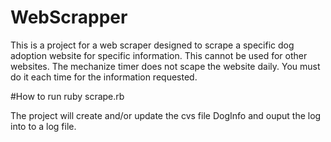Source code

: # WebScrapper
This is a project for a web scraper designed to scrape a specific dog adoption website for specific information. This cannot be used for other websites. The mechanize timer does not scape the website daily. You must do it each time for the information requested. 

#How to run
ruby scrape.rb

The project will create and/or update the cvs file DogInfo and ouput the log into to a log file. 
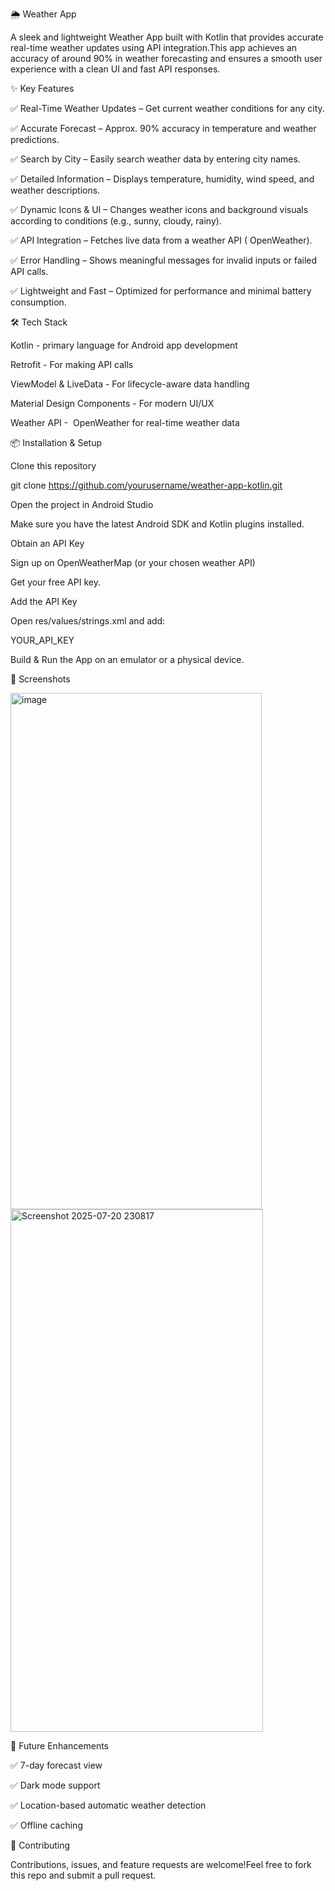 🌦️ Weather App

A sleek and lightweight Weather App built with Kotlin that provides accurate real-time weather updates using API integration.This app achieves an accuracy of around 90% in weather forecasting and ensures a smooth user experience with a clean UI and fast API responses.

✨ Key Features

✅ Real-Time Weather Updates – Get current weather conditions for any city.

✅ Accurate Forecast – Approx. 90% accuracy in temperature and weather predictions.

✅ Search by City – Easily search weather data by entering city names.

✅ Detailed Information – Displays temperature, humidity, wind speed, and weather descriptions.

✅ Dynamic Icons & UI – Changes weather icons and background visuals according to conditions (e.g., sunny, cloudy, rainy).

✅ API Integration – Fetches live data from a weather API ( OpenWeather).

✅ Error Handling – Shows meaningful messages for invalid inputs or failed API calls.

✅ Lightweight and Fast – Optimized for performance and minimal battery consumption.

🛠️ Tech Stack

Kotlin - primary language for Android app development

Retrofit - For making API calls

ViewModel & LiveData - For lifecycle-aware data handling

Material Design Components - For modern UI/UX

Weather API -  OpenWeather for real-time weather data

📦 Installation & Setup

Clone this repository

git clone https://github.com/yourusername/weather-app-kotlin.git

Open the project in Android Studio

Make sure you have the latest Android SDK and Kotlin plugins installed.

Obtain an API Key

Sign up on OpenWeatherMap (or your chosen weather API)

Get your free API key.

Add the API Key

Open res/values/strings.xml and add:

<string name="weather_api_key">YOUR_API_KEY</string>

Build & Run the App on an emulator or a physical device.

📸 Screenshots

<img width="402" height="826" alt="image" src="https://github.com/user-attachments/assets/e91444ee-2a1e-4a06-a361-e01c66ccc18f" />
<img width="404" height="836" alt="Screenshot 2025-07-20 230817" src="https://github.com/user-attachments/assets/26ad3e47-b5e5-4e19-a6b7-33c7e62fe085" />



🚀 Future Enhancements

✅ 7-day forecast view

✅ Dark mode support

✅ Location-based automatic weather detection

✅ Offline caching

🤝 Contributing

Contributions, issues, and feature requests are welcome!Feel free to fork this repo and submit a pull request.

※

Task description
Lines from the records above that hold "conditions" are the ones to list.

Task output
✅ Real-Time Weather Updates – Get current weather conditions for any city.
✅ Dynamic Icons & UI – Changes weather icons and background visuals according to conditions (e.g., sunny, cloudy, rainy).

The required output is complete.